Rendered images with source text
######

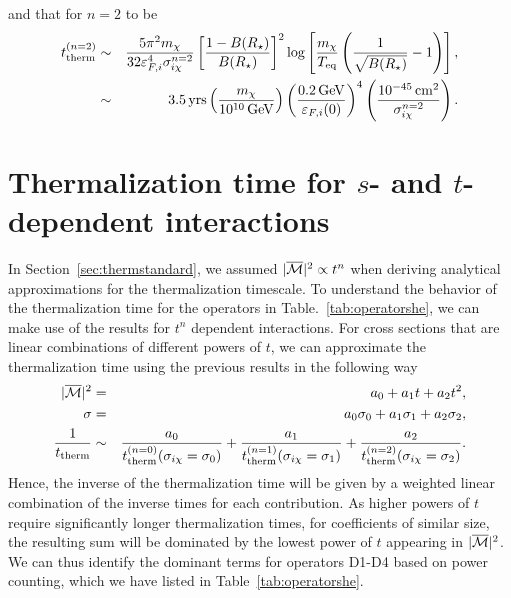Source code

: and that for $n=2$ to be
\begin{eqnarray}
    t_{\rm therm}^{(n=2)} &\sim& \frac{5 \pi^2 m_\chi}{ 32 \varepsilon_{F,i}^4\sigma_{i\chi}^{n=2}} \left[\frac{1-B(R_\star)}{B(R_\star)}\right]^2 \log\left[\frac{m_\chi}{T_{\rm eq}}\left(\frac{1}{\sqrt{B(R_\star)}}-1\right)\right],\\
    &\sim& 3.5 {\rm \,yrs} \left( \frac{m_\chi}{10^{10} {\rm \,GeV}}\right) \left(\frac{0.2{\rm \,GeV}}{\varepsilon_{F,i}(0)}\right)^{4}\left(\frac{10^{-45}{\rm \,cm}^2}{\sigma_{i\chi}^{n=2}}\right). 
\end{eqnarray}







\section{Thermalization time for $s$- and $t$-dependent interactions}
\label{sec:sdeptherm}


In Section~\ref{sec:thermstandard}, we assumed $|\overline{\mathcal M}|^2\propto t^n$ when deriving analytical approximations for the thermalization timescale. To understand the behavior of the thermalization time for the operators in Table.~\ref{tab:operatorshe}, we can make use of the results for $t^n$ dependent interactions. For cross sections that are linear combinations of different powers of $t$, we can approximate the thermalization time using the previous results in the following way
\begin{eqnarray}
|\overline{\mathcal M}|^2 &=& a_0 + a_1 t + a_2 t^2,\\
\sigma &=& a_0\sigma_0 + a_1 \sigma_1 + a_2 \sigma_2,\\
\frac{1}{t_{\rm therm}} &\sim& \frac{a_0}{ t_{\rm therm}^{(n=0)}(\sigma_{i\chi}=\sigma_0)} + \frac{a_1} {t_{\rm therm}^{(n=1)}(\sigma_{i\chi}=\sigma_1)} 
 + \frac{a_2}{  t_{\rm therm}^{(n=2)}(\sigma_{i\chi}=\sigma_2)}. 
\label{eq:ttherm_weighted}
\end{eqnarray}
Hence, the inverse of the thermalization time will be given by a weighted linear combination of the inverse times for each contribution. As higher powers of $t$ require significantly longer thermalization times, for coefficients of similar size, the resulting sum will be dominated by the lowest power of $t$ appearing in  $|\overline{\mathcal M}|^2$.  We can thus identify the dominant terms for operators D1-D4  based on power counting, which we have listed in Table~\ref{tab:operatorshe}.

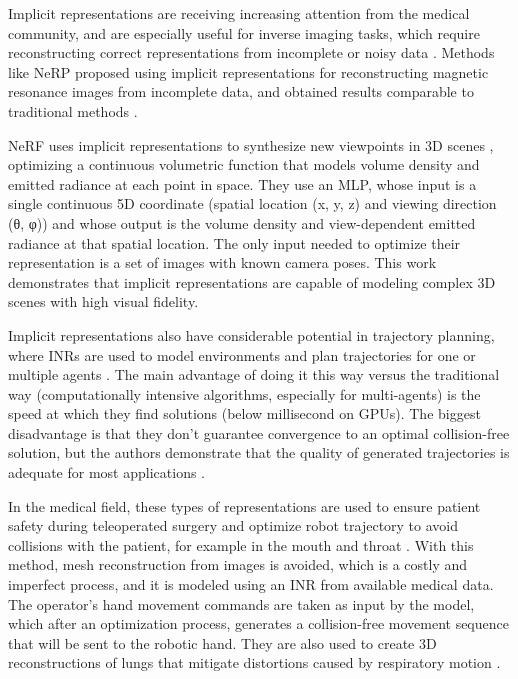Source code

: Implicit representations are receiving increasing attention from the medical community, and are
especially useful for inverse imaging tasks, which require reconstructing correct representations from incomplete or noisy data \cite{molaei2023implicitneuralrepresentationmedical}.
Methods like NeRP proposed using implicit representations for reconstructing magnetic resonance images from incomplete data,
and obtained results comparable to traditional methods \cite{shen2023nerpimplicitneuralrepresentation}.

NeRF uses implicit representations to synthesize new viewpoints in 3D scenes \cite{mildenhall2020nerfrepresentingscenesneural},
optimizing a continuous volumetric function that models volume density and emitted radiance at each point in space.
They use an MLP, whose input is a single continuous 5D coordinate (spatial location (x, y, z) and viewing direction (θ, φ))
and whose output is the volume density and view-dependent emitted radiance at that spatial location.
The only input needed to optimize their representation is a set of images with known camera poses.
This work demonstrates that implicit representations are capable of modeling complex 3D scenes with high visual fidelity.

Implicit representations also have considerable potential in trajectory planning,
where INRs are used to model environments and plan trajectories for one or multiple agents \cite{yu2024neuraltrajectorymodelimplicit}.
The main advantage of doing it this way versus the traditional way (computationally intensive algorithms, especially for multi-agents) is the speed at which they find solutions (below millisecond on GPUs).
The biggest disadvantage is that they don't guarantee convergence to an optimal collision-free solution, but the authors demonstrate that the quality of generated trajectories is adequate for most applications \cite{trajectinr}.

In the medical field, these types of representations are used to ensure patient safety during teleoperated surgery and optimize robot trajectory to avoid collisions with the patient, for example in the mouth and throat \cite{teleoperatdrob}.
With this method, mesh reconstruction from images is avoided, which is a costly and imperfect process, and it is modeled using an INR from available medical data.
The operator's hand movement commands are taken as input by the model, which after an optimization process, generates a collision-free movement sequence that will be sent to the robotic hand.
They are also used to create 3D reconstructions of lungs that mitigate distortions caused by respiratory motion \cite{velikova2024implicitneuralrepresentationsbreathingcompensated}.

######

▶ _Exercise_: Search the data above and return each line in which "free" occurs.

▶ _Response to the task_:
The biggest disadvantage is that they don't guarantee convergence to an optimal collision-free solution, but the authors demonstrate that the quality of generated trajectories is adequate for most applications \cite{trajectinr}.
The operator's hand movement commands are taken as input by the model, which after an optimization process, generates a collision-free movement sequence that will be sent to the robotic hand.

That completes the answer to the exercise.